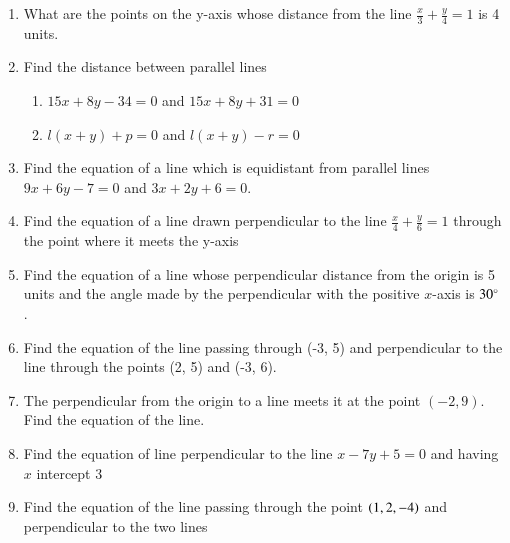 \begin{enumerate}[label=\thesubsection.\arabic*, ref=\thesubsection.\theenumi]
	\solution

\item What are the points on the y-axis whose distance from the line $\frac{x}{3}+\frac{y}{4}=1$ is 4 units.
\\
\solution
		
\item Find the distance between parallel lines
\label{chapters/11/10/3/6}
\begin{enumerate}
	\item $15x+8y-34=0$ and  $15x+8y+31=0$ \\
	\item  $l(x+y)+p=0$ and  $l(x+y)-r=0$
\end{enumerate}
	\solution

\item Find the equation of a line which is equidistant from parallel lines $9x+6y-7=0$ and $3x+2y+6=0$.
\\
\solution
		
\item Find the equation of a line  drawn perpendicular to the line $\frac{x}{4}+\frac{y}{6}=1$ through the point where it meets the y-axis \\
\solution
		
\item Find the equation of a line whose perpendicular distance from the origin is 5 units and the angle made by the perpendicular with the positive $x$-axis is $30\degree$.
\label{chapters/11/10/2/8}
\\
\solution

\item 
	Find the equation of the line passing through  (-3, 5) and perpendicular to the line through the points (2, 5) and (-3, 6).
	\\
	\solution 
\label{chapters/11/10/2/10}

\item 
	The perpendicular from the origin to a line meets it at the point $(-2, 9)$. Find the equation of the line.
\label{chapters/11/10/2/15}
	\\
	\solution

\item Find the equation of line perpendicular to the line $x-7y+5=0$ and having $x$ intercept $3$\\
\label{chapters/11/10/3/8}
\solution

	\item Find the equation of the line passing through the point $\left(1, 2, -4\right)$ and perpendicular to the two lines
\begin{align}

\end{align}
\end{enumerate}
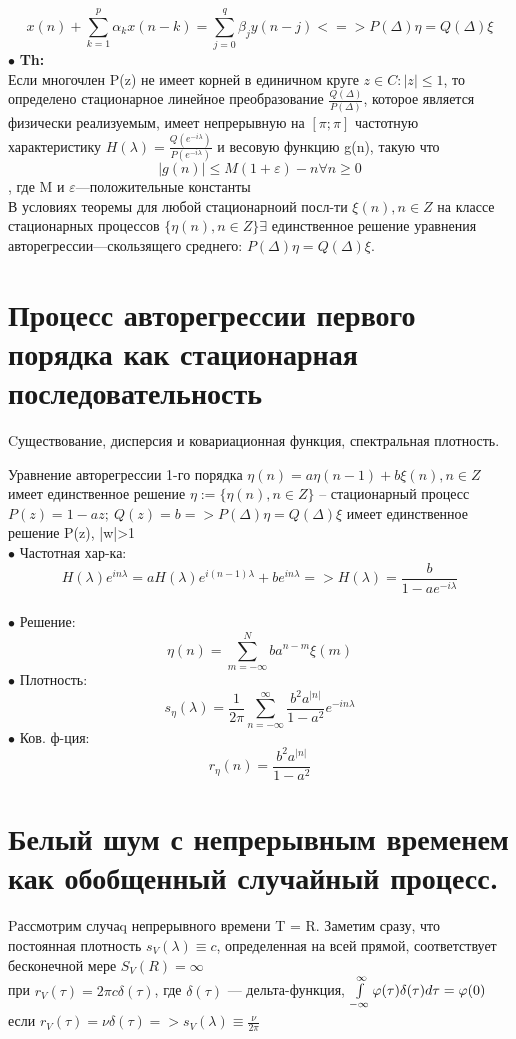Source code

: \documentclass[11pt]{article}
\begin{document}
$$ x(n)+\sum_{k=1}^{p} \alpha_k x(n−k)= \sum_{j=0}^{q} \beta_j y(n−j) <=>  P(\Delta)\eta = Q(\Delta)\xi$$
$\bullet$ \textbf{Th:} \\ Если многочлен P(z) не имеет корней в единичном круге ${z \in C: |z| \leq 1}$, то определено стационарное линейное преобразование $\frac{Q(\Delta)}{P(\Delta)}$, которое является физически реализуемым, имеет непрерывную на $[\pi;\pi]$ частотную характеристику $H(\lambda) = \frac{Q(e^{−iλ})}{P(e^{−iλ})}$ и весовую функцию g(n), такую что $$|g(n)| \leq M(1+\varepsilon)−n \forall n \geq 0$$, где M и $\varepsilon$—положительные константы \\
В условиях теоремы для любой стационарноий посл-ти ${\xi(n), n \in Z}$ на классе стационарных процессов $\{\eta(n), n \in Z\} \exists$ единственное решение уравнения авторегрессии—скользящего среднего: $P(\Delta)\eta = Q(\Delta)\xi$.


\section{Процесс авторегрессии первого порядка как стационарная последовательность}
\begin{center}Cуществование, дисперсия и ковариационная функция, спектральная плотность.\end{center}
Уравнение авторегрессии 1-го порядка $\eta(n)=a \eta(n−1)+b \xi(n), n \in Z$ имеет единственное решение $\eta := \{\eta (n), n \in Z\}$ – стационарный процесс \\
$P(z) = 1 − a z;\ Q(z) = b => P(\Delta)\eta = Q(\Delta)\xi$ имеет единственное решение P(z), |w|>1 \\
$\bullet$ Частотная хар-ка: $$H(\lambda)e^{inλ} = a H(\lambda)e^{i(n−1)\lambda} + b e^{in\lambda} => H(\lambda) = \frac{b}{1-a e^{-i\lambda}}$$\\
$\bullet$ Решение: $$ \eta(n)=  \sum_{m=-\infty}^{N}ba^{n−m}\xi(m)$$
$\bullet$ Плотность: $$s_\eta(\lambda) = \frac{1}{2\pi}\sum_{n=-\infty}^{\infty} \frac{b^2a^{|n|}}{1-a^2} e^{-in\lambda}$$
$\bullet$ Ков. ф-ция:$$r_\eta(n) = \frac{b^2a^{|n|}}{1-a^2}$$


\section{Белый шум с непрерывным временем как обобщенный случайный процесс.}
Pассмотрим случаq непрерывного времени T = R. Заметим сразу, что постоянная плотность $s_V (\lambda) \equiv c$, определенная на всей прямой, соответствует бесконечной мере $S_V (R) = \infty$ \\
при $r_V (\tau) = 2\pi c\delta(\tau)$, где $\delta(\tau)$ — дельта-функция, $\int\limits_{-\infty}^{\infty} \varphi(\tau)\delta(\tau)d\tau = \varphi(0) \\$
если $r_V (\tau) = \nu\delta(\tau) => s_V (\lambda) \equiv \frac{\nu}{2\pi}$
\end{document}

▬▬▬▬▬▬

# Work required
Pick out and copy the lines of the entries that hold the string "meets".

# Task answer
\item Find the equation of a line  drawn perpendicular to the line $\frac{x}{4}+\frac{y}{6}=1$ through the point where it meets the y-axis \\
	The perpendicular from the origin to a line meets it at the point $(-2, 9)$. Find the equation of the line.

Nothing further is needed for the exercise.